• [YOUR GOAL] Using the data below, return the stretch from the line that contains "- **Beyond Differential" through the line that contains "One such idea", both included, exactly as it stands and nothing beyond it.

Data extracted from a collection:

====

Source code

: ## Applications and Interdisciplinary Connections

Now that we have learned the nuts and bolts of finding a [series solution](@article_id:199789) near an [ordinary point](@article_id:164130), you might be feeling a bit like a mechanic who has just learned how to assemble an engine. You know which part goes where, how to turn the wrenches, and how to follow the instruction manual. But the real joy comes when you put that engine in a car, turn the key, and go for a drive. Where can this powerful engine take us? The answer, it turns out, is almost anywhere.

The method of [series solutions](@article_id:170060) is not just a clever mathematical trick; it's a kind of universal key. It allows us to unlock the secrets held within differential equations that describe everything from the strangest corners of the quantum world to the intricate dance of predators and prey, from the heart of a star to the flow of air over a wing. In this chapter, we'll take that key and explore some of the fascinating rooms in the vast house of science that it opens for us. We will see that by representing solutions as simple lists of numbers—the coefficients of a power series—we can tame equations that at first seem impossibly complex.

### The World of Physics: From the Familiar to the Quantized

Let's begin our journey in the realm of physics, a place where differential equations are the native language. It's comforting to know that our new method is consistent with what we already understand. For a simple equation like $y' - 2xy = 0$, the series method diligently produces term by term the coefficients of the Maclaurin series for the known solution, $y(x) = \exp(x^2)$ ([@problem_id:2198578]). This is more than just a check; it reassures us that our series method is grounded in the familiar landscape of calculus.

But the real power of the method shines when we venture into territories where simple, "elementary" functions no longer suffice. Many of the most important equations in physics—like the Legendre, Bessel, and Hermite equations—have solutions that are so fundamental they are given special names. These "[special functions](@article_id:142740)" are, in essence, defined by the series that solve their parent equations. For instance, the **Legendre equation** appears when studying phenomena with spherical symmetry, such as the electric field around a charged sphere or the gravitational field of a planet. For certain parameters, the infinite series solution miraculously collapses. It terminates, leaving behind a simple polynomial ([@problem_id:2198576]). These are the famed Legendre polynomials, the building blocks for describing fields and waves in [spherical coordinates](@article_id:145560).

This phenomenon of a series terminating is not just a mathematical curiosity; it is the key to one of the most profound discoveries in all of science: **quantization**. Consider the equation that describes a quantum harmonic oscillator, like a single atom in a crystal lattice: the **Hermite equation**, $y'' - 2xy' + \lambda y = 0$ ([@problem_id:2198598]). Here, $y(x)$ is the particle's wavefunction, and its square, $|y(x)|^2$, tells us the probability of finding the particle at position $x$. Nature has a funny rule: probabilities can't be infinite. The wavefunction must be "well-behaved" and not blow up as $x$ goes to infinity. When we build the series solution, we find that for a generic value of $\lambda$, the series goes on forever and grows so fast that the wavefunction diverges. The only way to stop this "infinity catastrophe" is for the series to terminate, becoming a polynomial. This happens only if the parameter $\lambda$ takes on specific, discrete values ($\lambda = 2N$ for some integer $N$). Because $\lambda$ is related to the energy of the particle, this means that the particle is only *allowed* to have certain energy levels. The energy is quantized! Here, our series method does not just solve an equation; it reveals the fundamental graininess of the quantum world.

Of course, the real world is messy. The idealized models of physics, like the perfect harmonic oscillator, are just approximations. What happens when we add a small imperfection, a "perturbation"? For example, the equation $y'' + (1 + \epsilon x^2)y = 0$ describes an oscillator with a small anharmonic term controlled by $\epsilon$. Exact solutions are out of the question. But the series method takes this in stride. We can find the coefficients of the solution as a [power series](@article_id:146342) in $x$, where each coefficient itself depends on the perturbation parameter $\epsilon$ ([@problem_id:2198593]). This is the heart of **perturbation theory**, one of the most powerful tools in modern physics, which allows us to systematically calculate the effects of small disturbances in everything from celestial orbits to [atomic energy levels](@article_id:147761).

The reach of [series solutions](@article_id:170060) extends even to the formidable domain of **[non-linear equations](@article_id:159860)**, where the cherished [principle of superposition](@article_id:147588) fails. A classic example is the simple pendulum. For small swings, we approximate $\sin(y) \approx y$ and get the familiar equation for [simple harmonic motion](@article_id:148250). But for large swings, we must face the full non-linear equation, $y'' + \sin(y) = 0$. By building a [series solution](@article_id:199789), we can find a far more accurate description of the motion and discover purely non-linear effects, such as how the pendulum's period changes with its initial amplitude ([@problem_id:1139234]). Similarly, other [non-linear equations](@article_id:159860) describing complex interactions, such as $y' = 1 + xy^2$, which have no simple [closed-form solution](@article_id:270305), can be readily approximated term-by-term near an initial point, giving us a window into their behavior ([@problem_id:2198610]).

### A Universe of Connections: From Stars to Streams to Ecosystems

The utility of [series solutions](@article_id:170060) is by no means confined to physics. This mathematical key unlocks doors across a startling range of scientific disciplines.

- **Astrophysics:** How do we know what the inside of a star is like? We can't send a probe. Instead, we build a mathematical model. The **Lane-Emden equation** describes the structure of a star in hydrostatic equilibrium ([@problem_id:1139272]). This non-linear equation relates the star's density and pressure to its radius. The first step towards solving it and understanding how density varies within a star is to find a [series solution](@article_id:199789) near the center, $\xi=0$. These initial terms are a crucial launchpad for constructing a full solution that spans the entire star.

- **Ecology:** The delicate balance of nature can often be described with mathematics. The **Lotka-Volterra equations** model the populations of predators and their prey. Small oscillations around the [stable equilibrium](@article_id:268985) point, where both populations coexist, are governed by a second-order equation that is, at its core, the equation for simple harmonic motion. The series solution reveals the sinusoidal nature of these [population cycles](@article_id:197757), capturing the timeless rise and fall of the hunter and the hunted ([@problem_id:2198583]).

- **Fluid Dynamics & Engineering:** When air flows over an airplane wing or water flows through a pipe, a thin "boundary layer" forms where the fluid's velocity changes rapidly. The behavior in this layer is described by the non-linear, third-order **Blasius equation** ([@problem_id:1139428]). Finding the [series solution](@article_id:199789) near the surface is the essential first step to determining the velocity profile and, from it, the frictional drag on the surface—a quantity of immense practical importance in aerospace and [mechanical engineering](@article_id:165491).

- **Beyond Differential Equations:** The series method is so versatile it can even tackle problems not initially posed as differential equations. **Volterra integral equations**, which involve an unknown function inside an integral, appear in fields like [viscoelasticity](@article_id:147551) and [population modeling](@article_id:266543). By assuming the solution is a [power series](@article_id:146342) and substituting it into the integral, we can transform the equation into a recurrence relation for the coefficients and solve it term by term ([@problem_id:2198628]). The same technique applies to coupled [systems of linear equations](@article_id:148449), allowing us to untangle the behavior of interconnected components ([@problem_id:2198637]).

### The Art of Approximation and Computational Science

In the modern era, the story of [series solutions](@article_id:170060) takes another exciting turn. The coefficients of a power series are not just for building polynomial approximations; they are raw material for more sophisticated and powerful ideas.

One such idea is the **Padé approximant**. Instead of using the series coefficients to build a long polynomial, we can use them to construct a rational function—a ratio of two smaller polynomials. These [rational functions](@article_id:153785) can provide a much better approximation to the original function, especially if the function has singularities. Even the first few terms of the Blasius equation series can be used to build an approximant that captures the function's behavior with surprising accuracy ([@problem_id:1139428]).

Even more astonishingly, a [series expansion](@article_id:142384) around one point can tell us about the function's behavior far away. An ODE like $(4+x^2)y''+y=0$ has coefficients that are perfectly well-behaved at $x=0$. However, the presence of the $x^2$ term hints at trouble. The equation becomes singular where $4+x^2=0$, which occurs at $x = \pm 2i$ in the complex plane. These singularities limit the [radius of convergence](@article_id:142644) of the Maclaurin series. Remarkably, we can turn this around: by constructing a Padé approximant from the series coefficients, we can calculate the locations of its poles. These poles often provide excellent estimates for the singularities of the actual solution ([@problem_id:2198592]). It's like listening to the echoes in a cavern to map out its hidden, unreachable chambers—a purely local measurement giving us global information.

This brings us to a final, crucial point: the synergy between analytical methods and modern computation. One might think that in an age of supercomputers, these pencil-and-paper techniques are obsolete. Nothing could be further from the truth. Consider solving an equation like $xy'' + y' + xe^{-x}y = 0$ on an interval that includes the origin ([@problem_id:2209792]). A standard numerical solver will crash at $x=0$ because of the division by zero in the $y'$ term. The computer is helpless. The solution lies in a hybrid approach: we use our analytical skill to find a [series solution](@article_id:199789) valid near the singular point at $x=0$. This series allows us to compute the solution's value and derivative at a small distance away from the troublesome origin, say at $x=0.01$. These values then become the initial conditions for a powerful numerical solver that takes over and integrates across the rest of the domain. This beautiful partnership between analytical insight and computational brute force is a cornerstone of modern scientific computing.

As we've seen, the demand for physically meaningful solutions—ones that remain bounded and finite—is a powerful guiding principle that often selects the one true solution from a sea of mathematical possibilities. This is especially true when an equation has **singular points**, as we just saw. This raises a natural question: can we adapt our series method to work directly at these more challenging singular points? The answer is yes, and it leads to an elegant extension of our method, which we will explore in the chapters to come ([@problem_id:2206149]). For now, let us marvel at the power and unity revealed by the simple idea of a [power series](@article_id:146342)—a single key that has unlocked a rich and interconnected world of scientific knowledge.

====

• [THE COMPLETED TASK]
- **Beyond Differential Equations:** The series method is so versatile it can even tackle problems not initially posed as differential equations. **Volterra integral equations**, which involve an unknown function inside an integral, appear in fields like [viscoelasticity](@article_id:147551) and [population modeling](@article_id:266543). By assuming the solution is a [power series](@article_id:146342) and substituting it into the integral, we can transform the equation into a recurrence relation for the coefficients and solve it term by term ([@problem_id:2198628]). The same technique applies to coupled [systems of linear equations](@article_id:148449), allowing us to untangle the behavior of interconnected components ([@problem_id:2198637]).

### The Art of Approximation and Computational Science

In the modern era, the story of [series solutions](@article_id:170060) takes another exciting turn. The coefficients of a power series are not just for building polynomial approximations; they are raw material for more sophisticated and powerful ideas.

One such idea is the **Padé approximant**. Instead of using the series coefficients to build a long polynomial, we can use them to construct a rational function—a ratio of two smaller polynomials. These [rational functions](@article_id:153785) can provide a much better approximation to the original function, especially if the function has singularities. Even the first few terms of the Blasius equation series can be used to build an approximant that captures the function's behavior with surprising accuracy ([@problem_id:1139428]).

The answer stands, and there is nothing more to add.